(Beginning of PROVIDED RECORDS)
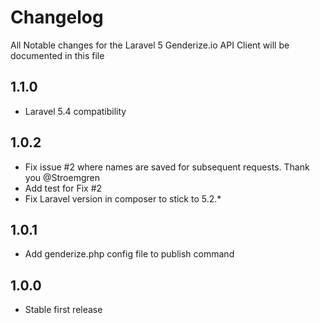 # Changelog

All Notable changes for the Laravel 5 Genderize.io API Client will be documented in this file

## 1.1.0
- Laravel 5.4 compatibility

## 1.0.2
- Fix issue #2 where names are saved for subsequent requests. Thank you @Stroemgren
- Add test for Fix #2
- Fix Laravel version in composer to stick to 5.2.*

## 1.0.1
- Add genderize.php config file to publish command

## 1.0.0
- Stable first release
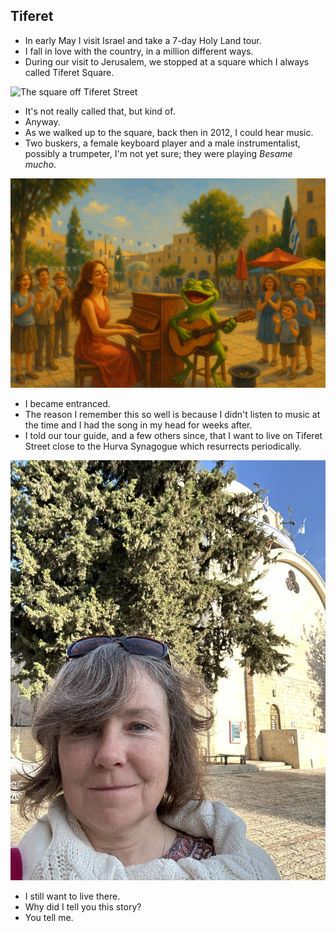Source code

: ## Tiferet 

- In early May I visit Israel and take a 7-day Holy Land tour.
- I fall in love with the country, in a million different ways.
- During our visit to Jerusalem, we stopped at a square which I always called Tiferet Square.

![The square off Tiferet Street](../../content/images/israel/the-square.JPEG)

- It's not really called that, but kind of.
- Anyway.
- As we walked up to the square, back then in 2012, I could hear music.
- Two buskers, a female keyboard player and a male instrumentalist, possibly a trumpeter, I'm not yet sure; they were playing *Besame mucho*.

![Besame mucho](../../content/images/israel/besame-mucho-1.PNG)

- I became entranced.
- The reason I remember this so well is because I didn't listen to music at the time and I had the song in my head for weeks after.
- I told our tour guide, and a few others since, that I want to live on Tiferet Street close to the Hurva Synagogue which resurrects periodically.

![Hurva synagogue](../../content/images/israel/this-week-at-the-hurva-synagogue.jpg)

- I still want to live there.
- Why did I tell you this story?
- You tell me.
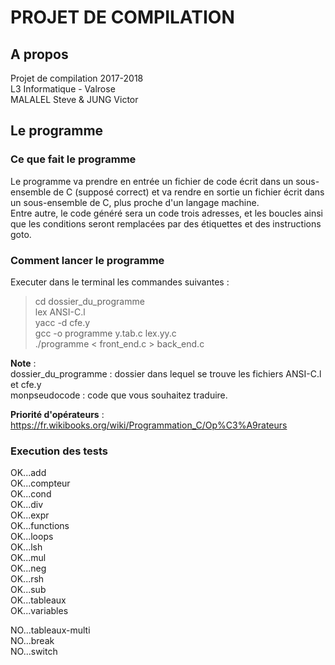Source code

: # PROJET DE COMPILATION
## A propos
Projet de compilation 2017-2018  
L3 Informatique - Valrose  
MALALEL Steve & JUNG Victor  
  
## Le programme
### Ce que fait le programme
Le programme va prendre en entrée un fichier de code écrit dans un sous-ensemble de C (supposé correct) et va rendre en sortie un fichier écrit dans un sous-ensemble de C, plus proche d'un langage machine.  
Entre autre, le code généré sera un code trois adresses, et les boucles ainsi que les conditions seront remplacées par des étiquettes et des instructions goto.  
  
### Comment lancer le programme
Executer dans le terminal les commandes suivantes :
> cd dossier_du_programme  
> lex ANSI-C.l  
> yacc -d cfe.y  
> gcc -o programme y.tab.c lex.yy.c  
> ./programme < front_end.c > back_end.c

**Note** :  
dossier_du_programme : dossier dans lequel se trouve les fichiers ANSI-C.l et cfe.y  
monpseudocode : code que vous souhaitez traduire.

**Priorité d'opérateurs** : https://fr.wikibooks.org/wiki/Programmation_C/Op%C3%A9rateurs

### Execution des tests
OK...add  
OK...compteur  
OK...cond  
OK...div  
OK...expr  
OK...functions  
OK...loops  
OK...lsh  
OK...mul  
OK...neg  
OK...rsh  
OK...sub  
OK...tableaux  
OK...variables  
  
NO...tableaux-multi  
NO...break  
NO...switch  
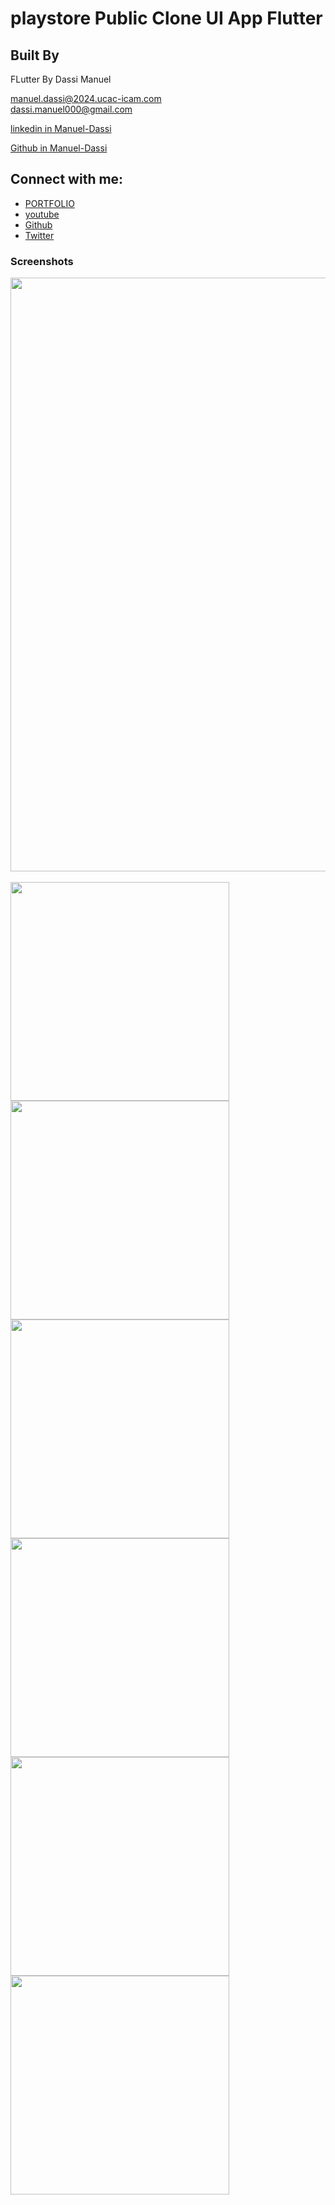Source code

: #  playstore Public Clone UI App Flutter

## Built By

FLutter 
By Dassi Manuel<br />

<a href="mailto:manuel.dassi@2024.ucac-icam.com">manuel.dassi@2024.ucac-icam.com</a><br />
<a href="mailto:dassi.manuel000@gmail.com">dassi.manuel000@gmail.com</a><br />

<a href="https://www.linkedin.com/in/manuel-dassi-a43bbb195/">linkedin in Manuel-Dassi </a><br />

<a href="https://github.com/dassimanuel000/">Github in Manuel-Dassi </a><br />


## Connect with me:
- [PORTFOLIO](http://www.ceo.life-cm.com/)
- [youtube](https://www.youtube.com/channel/UCLPkZBskeCbhCBKrbSq_ssw)
- [Github](https://github.com/dassimanuel000/)
- [Twitter](https://twitter.com/mr_manuelD)

### Screenshots

<p align="center">
  <img src="/ss/playstore.png" width="950">
  <br/>
  <br/>
  <img src="/ss/s1.png" style="float:left;" width="350">
  <br/>
  <br/>
  <img src="/ss/s3.png" style="float:left;" width="350">
  <br/>
  <br/>
  <img src="/ss/s2.png" style="float:left;" width="350">
  <br/>
  <br/>
  <img src="/ss/s4.png" style="float:left;" width="350">
  <br/>
  <img src="/ss/s5.png" style="float:left;" width="350">
  <br/>
  <img src="/ss/s6.png" style="float:left;" width="350">
  <br/>
</p>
(End of PROVIDED RECORDS)
§ TASK DESCRIPTION
All lines holding the word "left" must be copied from the data.

§ FINISHED EXERCISE
  <img src="/ss/s1.png" style="float:left;" width="350">
  <img src="/ss/s3.png" style="float:left;" width="350">
  <img src="/ss/s2.png" style="float:left;" width="350">
  <img src="/ss/s4.png" style="float:left;" width="350">
  <img src="/ss/s5.png" style="float:left;" width="350">
  <img src="/ss/s6.png" style="float:left;" width="350">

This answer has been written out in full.